As the news emerged yesterday that the SNP has now surpassed the Liberal Democrats to become the third largest party in the UK having grown by 24,000 since last Thursday’s referendum, the party’s business managers yesterday faced a headache as its majority dwindled to just one seat.
The development came following the news that one of its MSPs is resigning from the party in protest over its stance on NATO membership.
In October 2012, the SNP’s annual conference voted narrowly to approve a motion to support the idea of an independent Scotland joining the pro-nuclear military action. Such a policy was, according to the party’s leader in Westminster, Angus Robertson, essential to securing the support of Scots for independence.
The vote caused considerable controversy within the party, and led to the resignation of two of the party’s MSPs from the Highlands, John Finnie and Jean Urquhart.
It has been reported now that the Central Scotland MSP, John Wilson will also being resigning from the party over the NATO issue.
According to the Scotsman, Wilson had decided to save his resignation until now to avoid it becoming a distraction during the referendum campaign.
Speaking to the paper, he explained:
“I’ve made a decision to go to resign from the SNP and the SNP whip. It was in terms of policy about Nato. There was a divergence of policy differences. There were a lot of issues. Things were happening with local branches and complaints about the headquarters.

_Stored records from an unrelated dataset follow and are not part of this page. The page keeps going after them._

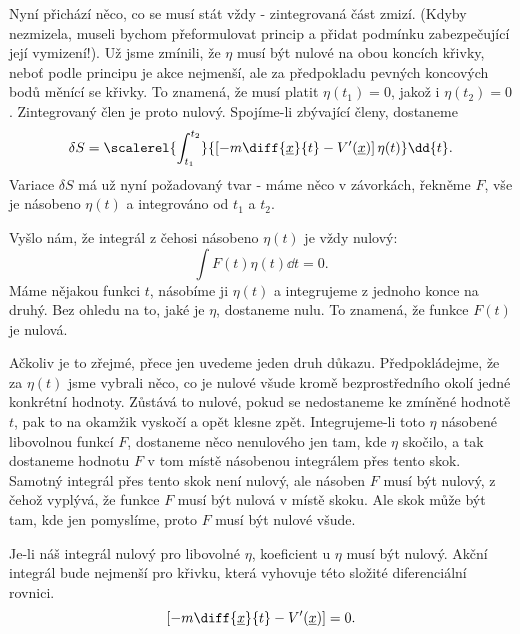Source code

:     Nyní přichází něco, co se musí stát vždy - zintegrovaná část zmizí. (Kdyby nezmizela, museli
    bychom přeformulovat princip a přidat podmínku zabezpečující její vymizení!). Už jsme zmínili,
    že \(\eta\) musí být nulové na obou koncích křivky, neboť podle principu je akce nejmenší, ale
    za předpokladu pevných koncových bodů měnící se křivky. To znamená, že musí platit \(\eta(t_1)
    =0\), jakož i \(\eta(t_2) = 0\). Zintegrovaný člen je proto nulový. Spojíme-li zbývající členy,
    dostaneme
    \begin{equation*}
      \delta S = \scalerel{\int^{t_2}_{t_1}}{
        \left[-m\diff{\underline{x}}{t} -V'(\underline{x})\right]\eta(t)
      }\dd{t}.
    \end{equation*} 
    Variace \(\delta S\) má už nyní požadovaný tvar - máme něco v závorkách, řekněme \(F\), vše je
    násobeno \(\eta(t)\) a integrováno od \(t_1\) a \(t_2\).

    Vyšlo nám, že integrál z čehosi násobeno \(\eta(t)\) je vždy nulový:
    \begin{equation*}
      \int F(t)\eta(t)\dd{t} = 0.
    \end{equation*} 
    Máme nějakou funkci \(t\), násobíme ji \(\eta(t)\) a integrujeme z jednoho konce na druhý. Bez
    ohledu na to, jaké je \(\eta\), dostaneme nulu. To znamená, že funkce \(F(t)\) je nulová.
    
    Ačkoliv je to zřejmé, přece jen uvedeme jeden druh důkazu. Předpokládejme, že za \(\eta(t)\)
    jsme vybrali něco, co je nulové všude kromě bezprostředního okolí jedné konkrétní hodnoty.
    Zůstává to nulové, pokud se nedostaneme ke zmíněné hodnotě \(t\), pak to na okamžik vyskočí a
    opět klesne zpět. Integrujeme-li toto \(\eta\) násobené libovolnou funkcí \(F\), dostaneme něco
    nenulového jen tam, kde \(\eta\) skočilo, a tak dostaneme hodnotu \(F\) v tom místě násobenou
    integrálem přes tento skok. Samotný integrál přes tento skok není nulový, ale násoben \(F\) musí
    být nulový, z čehož vyplývá, že funkce \(F\) musí být nulová v místě skoku. Ale skok může být
    tam, kde jen pomyslíme, proto \(F\) musí být nulové všude.  


    Je-li náš integrál nulový pro libovolné \(\eta\), koeficient u \(\eta\) musí být nulový. Akční
    integrál bude nejmenší pro křivku, která vyhovuje této složité diferenciální rovnici. 
    \begin{equation*}
      \left[-m\diff{\underline{x}}{t} -V'(\underline{x})\right] = 0.
    \end{equation*}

It was about internal democracy.”
With his resignation effectively reducing the SNP’s majority to just one seat, Wilson has said that he would make decisions over whether to support the SNP on various policy matters on an “issues by issue” basis.
The resignation will come as a crumb of comfort to Scottish Labour in a week in which polling indicated that despite last week’s referendum result, the SNP are firmly on course for another victory in the 2016 elections to Holyrood.
Data prepared by Survation following the independence vote for the Scottish Mail on Sunday found that when asked how they would vote in the constituency vote for the Scottish Parliamentary elections in 2016, 49 per cent said the SNP, an increase of 4 per cent on the 2011 election results; Labour have increased by 1 per cent to 33 per cent; the Conservatives stand on 13 per cent, down 1 per cent; whilst the Lib Dems languish on 3 per cent, down 5 per cent since 2011.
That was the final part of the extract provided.